Thursday, April 9, 2009

Fashion Forward: Plaid Shorts


If life is lived out in cycles then I'm at the stage of plaid shorts-all-over again. Twenty or so years ago I discovered my father's bermudas in a box of old clothes that my mother was about to hand over to her favorite charity. Constructed of weathered yellow madras cotton, with pink, orange and green checks and stopping just short of my knees, they were perfect for achieving that non-chalant (but obviously studied) prep school look that was just then enjoying a renaissance. You wore these with battered boat shoes or white canvas tennis shoes, a pastel-colored sport shirt and you held it up with a web belt of any primary color. If you sported a tan and spoke with the right accent, you might have gotten away with lying that your family owned a boat.

They were perfect for summer - indeed, defined summer by being worn at the beach, on campus or on lazy afternoons at home. GQ featured lean bronzed Scandinavian types lounging around in them, inexplicably looking serious even though they were surrounded by seriously hot-looking women. The Preppy Handbook, that satiric guide to all things preppy, was closer to reality when it showed them being worn by pale-faced chunky college students with beer bottles attached to their hands. Probably not unlike my dad's bermuda-wearing days in the late 1950s to early 60s, too.
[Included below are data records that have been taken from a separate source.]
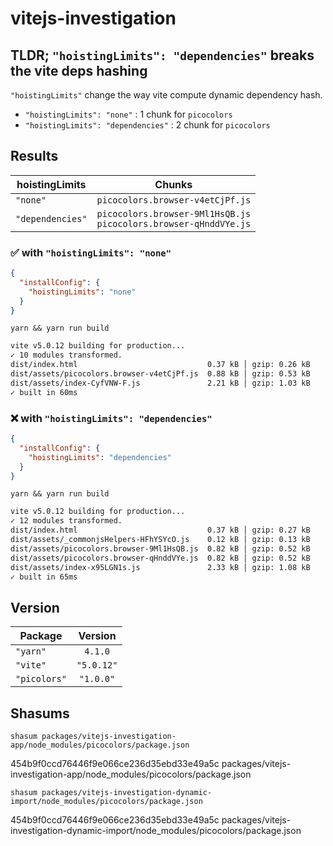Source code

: # vitejs-investigation

## TLDR; `"hoistingLimits": "dependencies"` breaks the vite deps hashing

`"hoistingLimits"` change the way vite compute dynamic dependency hash.

- `"hoistingLimits": "none"` : 1 chunk for `picocolors`
- `"hoistingLimits": "dependencies"` : 2 chunk for `picocolors`

## Results

| hoistingLimits   |                                 Chunks                                 |
| ---------------- | :--------------------------------------------------------------------: |
| `"none"`         |                    `picocolors.browser-v4etCjPf.js`                    |
| `"dependencies"` | `picocolors.browser-9Ml1HsQB.js` <br> `picocolors.browser-qHnddVYe.js` |

### ✅ with `"hoistingLimits": "none"`

```json
{
  "installConfig": {
    "hoistingLimits": "none"
  }
}
```

`yarn && yarn run build`

```sh
vite v5.0.12 building for production...
✓ 10 modules transformed.
dist/index.html                             0.37 kB │ gzip: 0.26 kB
dist/assets/picocolors.browser-v4etCjPf.js  0.88 kB │ gzip: 0.53 kB
dist/assets/index-CyfVNW-F.js               2.21 kB │ gzip: 1.03 kB
✓ built in 60ms
```

### ❌ with `"hoistingLimits": "dependencies"`

```json
{
  "installConfig": {
    "hoistingLimits": "dependencies"
  }
}
```

`yarn && yarn run build`

```sh
vite v5.0.12 building for production...
✓ 12 modules transformed.
dist/index.html                             0.37 kB │ gzip: 0.27 kB
dist/assets/_commonjsHelpers-HFhYSYcO.js    0.12 kB │ gzip: 0.13 kB
dist/assets/picocolors.browser-9Ml1HsQB.js  0.82 kB │ gzip: 0.52 kB
dist/assets/picocolors.browser-qHnddVYe.js  0.82 kB │ gzip: 0.52 kB
dist/assets/index-x95LGN1s.js               2.33 kB │ gzip: 1.08 kB
✓ built in 65ms
```

## Version

| Package      |  Version   |
| ------------ | :--------: |
| `"yarn"`     |  `4.1.0`   |
| `"vite"`     | `"5.0.12"` |
| `"picolors"` | `"1.0.0"`  |

## Shasums

`shasum packages/vitejs-investigation-app/node_modules/picocolors/package.json`

454b9f0ccd76446f9e066ce236d35ebd33e49a5c packages/vitejs-investigation-app/node_modules/picocolors/package.json

`shasum packages/vitejs-investigation-dynamic-import/node_modules/picocolors/package.json`

454b9f0ccd76446f9e066ce236d35ebd33e49a5c packages/vitejs-investigation-dynamic-import/node_modules/picocolors/package.json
Just recently, I came across racks of plaid shorts in the mens section of my favorite department store. They're now called cargoes and reach beyond the knees and - with a shape that's more tapered than their 1980s forerunner (actually closer in form to the 1960s version) - still evoke memories of vacations spent at the polo club and of my math teacher's long lectures during summer make-up classes. The twenty-something salesgirl assisting me explained that they are the latest summer fashion, to which I remarked that these were the thing in my time (without specifying when that was), to which she could only uninterestedly answer, "Oh, really?". I was going to explain further but stopped myself. After all, every generation should think that it has discovered something new.